This piece was written as the final assignment of the Music & Social Action course with coursera.org and Yale University (USA) on 5 April 2016.
On the island of Ireland – both Dublin and Belfast specifically – political conflicts remain regarding the acceptance and tolerance of certain groups (eg. migrants). I see xenophobia and social exclusion as problem both socially and politically in my community.
Artists, as citizens, can make a positive contribution to society by organising and creating spaces where more cultures are shared. There are many people who are not touched or included by mainstream activities. I see a potential role for artists in working with migrants, refugees, Travellers, and/or other groups to facilitate the expression of that community’s identity. If artists choose to work with under-represented groups, they can begin a process of community-making.
The Artist's role
As Dewey and Barnes expressed in their letters, art can be “soul-thrilling” and makes us pay attention for moments of beauty. It draws us into a different space, out of our daily lives. It takes us to a different way of feeling something. Often that feeling happens for no longer than a moment – but people hang onto those moments. This usually comes from an aesthetic experience; as Maxine Greene says in “Releasing the Imaginations”:
Aesthetic experiences require conscious participation in a work, a going out of energy, an ability to notice what is there to be noticed in the play, the poem, the quartet. Knowing ‘about,’ even in the most formal academic manner, is entirely different from constituting a fictive world imaginatively and entering it perceptually, affectively, and cognitively.
Art changes the way we participate in communities around us by expanding our understanding of what forms of participation are possible. It gives us a sense of control over our communities, so that we may imagine what it could be and then organise and mobilise people to make that happen.
So what can the artist achieve by working in the community? Greene writes that experiences with the arts can open us to new ways of seeing things. Our assumptions about the way life can be can fundamentally change. This “imaginative opening” comes as a result of “aware engagements”. Greene believed that “art allows people to write and rewrite their own lived words”.
“Community cannot be produced simply by rational formulation, nor by edict. Like freedom, it has to be achieved by persons offered the space in which to discover what they recognise together and appreciate in common. It ought to be a space infused by the kind of imaginative awareness that enables those involved to imagine alternative possibilities for their own becoming and the group’s becoming.”

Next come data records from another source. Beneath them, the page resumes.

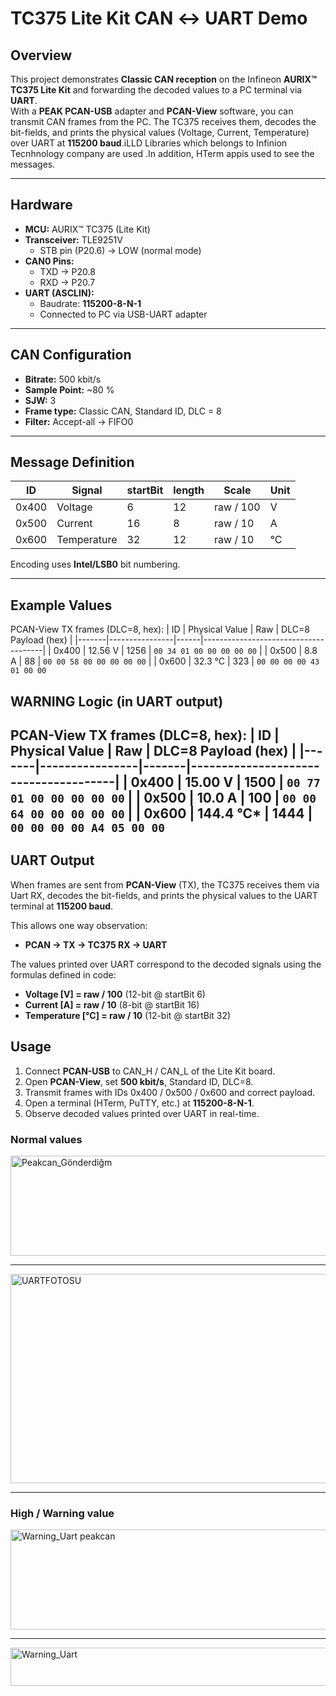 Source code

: # TC375 Lite Kit CAN ↔ UART Demo

## Overview
This project demonstrates **Classic CAN reception** on the Infineon **AURIX™ TC375 Lite Kit** and forwarding the decoded values to a PC terminal via **UART**.  
With a **PEAK PCAN-USB** adapter and **PCAN-View** software, you can transmit CAN frames from the PC. The TC375 receives them, decodes the bit-fields, and prints the physical values (Voltage, Current, Temperature) over UART at **115200 baud**.iLLD Libraries which belongs to Infinion Tecnhnology company  are used .In addition, HTerm  appis used to see the messages.

---

## Hardware
- **MCU:** AURIX™ TC375 (Lite Kit)
- **Transceiver:** TLE9251V
  - STB pin (P20.6) → LOW (normal mode)
- **CAN0 Pins:**
  - TXD → P20.8
  - RXD → P20.7
- **UART (ASCLIN):**
  - Baudrate: **115200-8-N-1**
  - Connected to PC via USB-UART adapter 

---

## CAN Configuration
- **Bitrate:** 500 kbit/s  
- **Sample Point:** ~80 %  
- **SJW:** 3  
- **Frame type:** Classic CAN, Standard ID, DLC = 8  
- **Filter:** Accept-all → FIFO0  

---

## Message Definition
| ID    | Signal     | startBit | length | Scale       | Unit |
|-------|------------|----------|--------|-------------|------|
| 0x400 | Voltage    | 6        | 12     | raw / 100   | V    |
| 0x500 | Current    | 16       | 8      | raw / 10    | A    |
| 0x600 | Temperature| 32       | 12     | raw / 10    | °C   |

Encoding uses **Intel/LSB0** bit numbering.

---

## Example Values
PCAN-View TX frames (DLC=8, hex):
| ID    | Physical Value | Raw  | DLC=8 Payload (hex)                  |
|-------|----------------|------|--------------------------------------|
| 0x400 | 12.56 V        | 1256 | `00 34 01 00 00 00 00 00`            |
| 0x500 | 8.8 A          | 88   | `00 00 58 00 00 00 00 00`            |
| 0x600 | 32.3 °C        | 323  | `00 00 00 00 43 01 00 00`
## WARNING Logic (in UART output)
PCAN-View TX frames (DLC=8, hex):
| ID    | Physical Value | Raw   | DLC=8 Payload (hex)                  |
|-------|----------------|-------|--------------------------------------|
| 0x400 | 15.00 V        | 1500  | `00 77 01 00 00 00 00 00`            |
| 0x500 | 10.0 A         | 100   | `00 00 64 00 00 00 00 00`            |
| 0x600 | 144.4 °C*      | 1444  | `00 00 00 00 A4 05 00 00`  
---

## UART Output
When frames are sent from **PCAN-View** (TX), the TC375 receives them via Uart RX, decodes the bit-fields, and prints the physical values to the UART terminal at **115200 baud**.  

This allows one way observation:  
- **PCAN → TX → TC375 RX → UART**  

The values printed over UART correspond to the decoded signals using the formulas defined in code:  
- **Voltage [V] = raw / 100** (12-bit @ startBit 6)  
- **Current [A] = raw / 10** (8-bit @ startBit 16)  
- **Temperature [°C] = raw / 10** (12-bit @ startBit 32)  
## Usage
1. Connect **PCAN-USB** to CAN_H / CAN_L of the Lite Kit board.  
2. Open **PCAN-View**, set **500 kbit/s**, Standard ID, DLC=8.  
3. Transmit frames with IDs 0x400 / 0x500 / 0x600 and correct payload.  
4. Open a terminal (HTerm, PuTTY, etc.) at **115200-8-N-1**.  
5. Observe decoded values printed over UART in real-time.
### Normal values
<img width="965" height="160" alt="Peakcan_Gönderdiğm" src="https://github.com/user-attachments/assets/d1586c65-222a-4fc7-b406-b14efc785af7" />

---

<img width="1906" height="335" alt="UARTFOTOSU" src="https://github.com/user-attachments/assets/657c9089-d63d-4659-80e6-e4c0a1a9f4d6" />

---

### High / Warning value

<img width="967" height="160" alt="Warning_Uart peakcan" src="https://github.com/user-attachments/assets/455e4938-64ae-46d0-86ba-e5ae3b3c1c86" />

---

<img width="965" height="61" alt="Warning_Uart" src="https://github.com/user-attachments/assets/6e2e4197-ebd6-49e7-8e5e-8469b77ec591" />


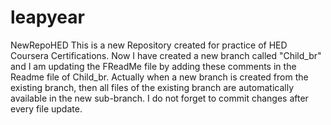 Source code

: # leapyear
NewRepoHED
This is a new Repository created for practice of HED Coursera Certifications. 
Now I have created a new branch called "Child_br" and I am updating the FReadMe file by adding these comments in the Readme file of Child_br.
Actually when a new branch is created from the existing branch, then all files of the existing branch are automatically available in the new sub-branch. I do not forget to commit changes after every file update.
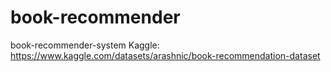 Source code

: # book-recommender
book-recommender-system
Kaggle: https://www.kaggle.com/datasets/arashnic/book-recommendation-dataset

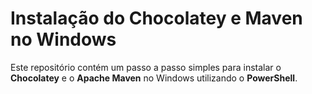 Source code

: # Instalação do Chocolatey e Maven no Windows

Este repositório contém um passo a passo simples para instalar o **Chocolatey** e o **Apache Maven** no Windows utilizando o **PowerShell**.
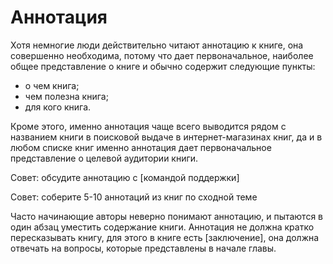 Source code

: # Аннотация

Хотя немногие люди действительно читают аннотацию к книге, она
совершенно необходима, потому что дает первоначальное, наиболее общее
представление о книге и обычно содержит следующие пункты:
- о чем книга;
- чем полезна книга;
- для кого книга.

Кроме этого, именно аннотация чаще всего выводится рядом с названием
книги в поисковой выдаче в интернет-магазинах книг, да и в любом
списке книг именно аннотация дает первоначальное представление о
целевой аудитории книги.

Совет: обсудите аннотацию с [командой поддержки]

Совет: соберите 5-10 аннотаций из книг по сходной теме

Часто начинающие авторы неверно понимают аннотацию, и пытаются в один
абзац уместить содержание книги.  Аннотация не должна кратко
пересказывать книгу, для этого в книге есть [заключение], она должна
отвечать на вопросы, которые представлены в начале главы.
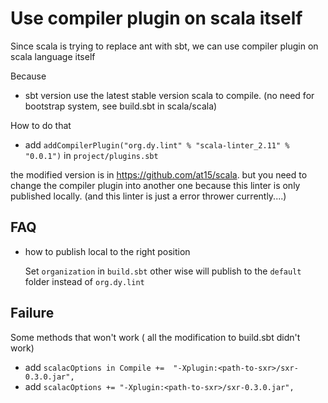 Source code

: # Use compiler plugin on scala itself

Since scala is trying to replace ant with sbt, we can use compiler plugin on scala language itself

Because

- sbt version use the latest stable version scala to compile. (no need for bootstrap system, see build.sbt in scala/scala)

How to do that 

- add `addCompilerPlugin("org.dy.lint" % "scala-linter_2.11" % "0.0.1")` in `project/plugins.sbt`

the modified version is in https://github.com/at15/scala. but you need to change the compiler plugin into another one because 
this linter is only published locally. (and this linter is just a error thrower currently....)

## FAQ

- how to publish local to the right position 
  
  Set `organization` in `build.sbt` other wise will publish to the `default` folder instead of `org.dy.lint`
 
## Failure
   
Some methods that won't work ( all the modification to build.sbt didn't work)

- add `scalacOptions in Compile +=  "-Xplugin:<path-to-sxr>/sxr-0.3.0.jar",`
- add `scalacOptions += "-Xplugin:<path-to-sxr>/sxr-0.3.0.jar",`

As a performer, you are given a room, an audience. You are granted value in that context. People will listen to you, however momentarily, and then maybe take an interest in your performance, your ideas or your story. They may at least consider things they might not otherwise have contemplated.
The performer should not be a DISTRACTION to the music. If the performer is a persona – or a commodity – then the person in the audience may be discouraged from really listening – because of what the persona represents. Likewise, art is separated from the mass of people when physically located in a preserve of some kind.
One of the biggest challenges is actually getting people’s attention. So the artist must always be careful when relating to a pre-established community. As Austin Stewart has said, there is a distinction between performing ‘at’ the public instead ‘for’ the public. In the words of Oron Catts, the artist works as a ‘cultural producer’, producing sources of cultural life. Once it’s released into the wild, the artwork has its own life.
Art and Politics
As for this social or political role of the artist, Herbert Marcuse said that: “Art is committed to an emancipation of sensibility, imagination and reason”. Furtwangler famously said that art and politics have nothing to do anything to do with each other. However, Marcuse also said that, the more immediately political the artwork, the more it reduces the power of estrangement and the radical transcendent goals of change. Transformation doesn’t mean a rejection of the world, but instead might demonstrates to a person that the world is plastic, is malleable, is open to change and is open to their presence.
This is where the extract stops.